La familia de Persépolis atiende a la revolución en casa, vía El Norte de Castilla
Leyendo Persépolis me notaba peculiarmente sereno. Conocer cómo terminaría la historia, descubrir aquellos elementos que no están en el libro y sí en la película no dejaron de influirme sobre mi visión de los personajes más justos que tiene (la abuela y el padre de Marjane). Su madurez y serenidad vitales, su convencimiento de la bondad de la lucha por las causas justas, su esfuerzo por dejar un mundo más ecuánime en las peores circuntancias… Perdonen ustedes tanta ñoñería, pues el cómic no lo es, pero la historia no me indignaba en realidad por la confianza extrema en los valores de la familia de Marjane, y porque pensaba que por grandes que fueran los contratiempos, no era posible que su pensamiento no sobreviviera y se reflejara en la propia Marjane. Parte de esa serenidad se rompía en la película (de idéntica estética, codirigida por Vincent Parannaud, también autor de cómics) con el uso obvio del sonido, la música y los diálogos… Parece muy obvio, una película tiene estas cosas a pesar de tener imágenes muy parecidas y una narración que se asemeja mucho a la de una novela gráfica. Sin embargo, Persépolis la película es más ligera y divertida que el cómic gracias a que los diálogos tienen mayor relevancia al ser escuchados con una voz que les inyecta drama, ironía, o sutileza (dado el caso). ¿Puede eso frivolizar el drama de fondo? ¿O resulta inevitable que suceda? Un efecto más extraño me sucede con el uso de las canciones que se mencionan en el cómic, que Marjane escucha, algo que inevitablemente debemos pensar que es un ‘recurso’ adecuado a usar en la película. Pero no es lo mismo que Marjane escuche Eye of the Tiger en el tranquilo silencio de la página que en un sistema dolby a volumen completo.

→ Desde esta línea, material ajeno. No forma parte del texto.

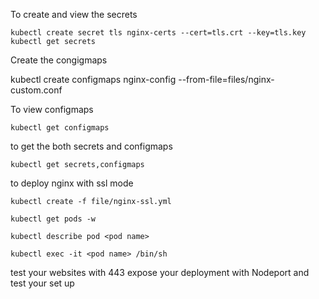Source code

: 

To create and view the secrets 

```shell
kubectl create secret tls nginx-certs --cert=tls.crt --key=tls.key
kubectl get secrets
```

Create the congigmaps

kubectl create configmaps nginx-config --from-file=files/nginx-custom.conf

To view configmaps
```shell
kubectl get configmaps
```

to get the both secrets and configmaps
```shell
kubectl get secrets,configmaps
```
to deploy nginx with ssl mode 
```shell
kubectl create -f file/nginx-ssl.yml
```

```shell
kubectl get pods -w 

kubectl describe pod <pod name>

kubectl exec -it <pod name> /bin/sh

```

test your websites with 443 
 expose your deployment with Nodeport and test your set up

Punk is not ded, vía Juan Pablo Andrade
No sé si esta emoción se repite en otros lectores del cómic y espectadores de la película. Pero, francamente, esto me ha dado por pensar en las tecnologías que avanzan hoy tanto, y por si en un futuro será inevitable leer cosas como Persépolis en un ebook o un iPad que incorporen directamente la música que se menciona mediante una descarga, o un streaming. No sé si la opción me agrada.